Problem details> If a record holds a picture, please leave the picture out and copy the rest of the record exactly.

(Recorded data)

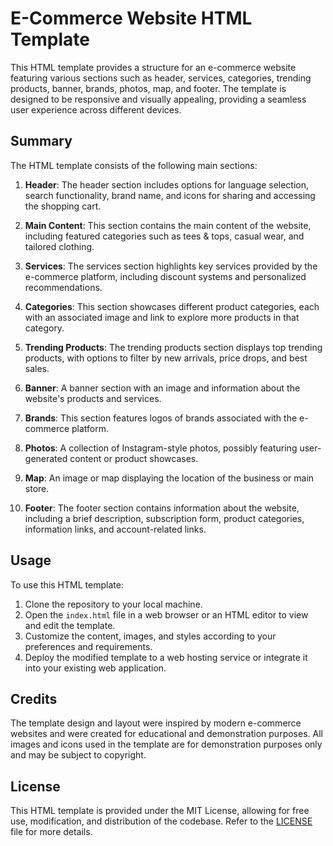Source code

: # E-Commerce Website HTML Template

This HTML template provides a structure for an e-commerce website featuring various sections such as header, services, categories, trending products, banner, brands, photos, map, and footer. The template is designed to be responsive and visually appealing, providing a seamless user experience across different devices.

## Summary

The HTML template consists of the following main sections:

1. **Header**: The header section includes options for language selection, search functionality, brand name, and icons for sharing and accessing the shopping cart.

2. **Main Content**: This section contains the main content of the website, including featured categories such as tees & tops, casual wear, and tailored clothing.

3. **Services**: The services section highlights key services provided by the e-commerce platform, including discount systems and personalized recommendations.

4. **Categories**: This section showcases different product categories, each with an associated image and link to explore more products in that category.

5. **Trending Products**: The trending products section displays top trending products, with options to filter by new arrivals, price drops, and best sales.

6. **Banner**: A banner section with an image and information about the website's products and services.

7. **Brands**: This section features logos of brands associated with the e-commerce platform.

8. **Photos**: A collection of Instagram-style photos, possibly featuring user-generated content or product showcases.

9. **Map**: An image or map displaying the location of the business or main store.

10. **Footer**: The footer section contains information about the website, including a brief description, subscription form, product categories, information links, and account-related links.

## Usage

To use this HTML template:

1. Clone the repository to your local machine.
2. Open the `index.html` file in a web browser or an HTML editor to view and edit the template.
3. Customize the content, images, and styles according to your preferences and requirements.
4. Deploy the modified template to a web hosting service or integrate it into your existing web application.

## Credits

The template design and layout were inspired by modern e-commerce websites and were created for educational and demonstration purposes. All images and icons used in the template are for demonstration purposes only and may be subject to copyright.

## License

This HTML template is provided under the MIT License, allowing for free use, modification, and distribution of the codebase. Refer to the [LICENSE](LICENSE) file for more details.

(End Recorded data)

Answer box>
Source code

: # E-Commerce Website HTML Template

This HTML template provides a structure for an e-commerce website featuring various sections such as header, services, categories, trending products, banner, brands, photos, map, and footer. The template is designed to be responsive and visually appealing, providing a seamless user experience across different devices.

## Summary

The HTML template consists of the following main sections:

1. **Header**: The header section includes options for language selection, search functionality, brand name, and icons for sharing and accessing the shopping cart.

2. **Main Content**: This section contains the main content of the website, including featured categories such as tees & tops, casual wear, and tailored clothing.

3. **Services**: The services section highlights key services provided by the e-commerce platform, including discount systems and personalized recommendations.

4. **Categories**: This section showcases different product categories, each with an associated image and link to explore more products in that category.

5. **Trending Products**: The trending products section displays top trending products, with options to filter by new arrivals, price drops, and best sales.

6. **Banner**: A banner section with an image and information about the website's products and services.

7. **Brands**: This section features logos of brands associated with the e-commerce platform.

8. **Photos**: A collection of Instagram-style photos, possibly featuring user-generated content or product showcases.

9. **Map**: An image or map displaying the location of the business or main store.

10. **Footer**: The footer section contains information about the website, including a brief description, subscription form, product categories, information links, and account-related links.

## Usage

To use this HTML template:

1. Clone the repository to your local machine.
2. Open the `index.html` file in a web browser or an HTML editor to view and edit the template.
3. Customize the content, images, and styles according to your preferences and requirements.
4. Deploy the modified template to a web hosting service or integrate it into your existing web application.

## Credits

The template design and layout were inspired by modern e-commerce websites and were created for educational and demonstration purposes. All images and icons used in the template are for demonstration purposes only and may be subject to copyright.

## License

This HTML template is provided under the MIT License, allowing for free use, modification, and distribution of the codebase. Refer to the [LICENSE](LICENSE) file for more details.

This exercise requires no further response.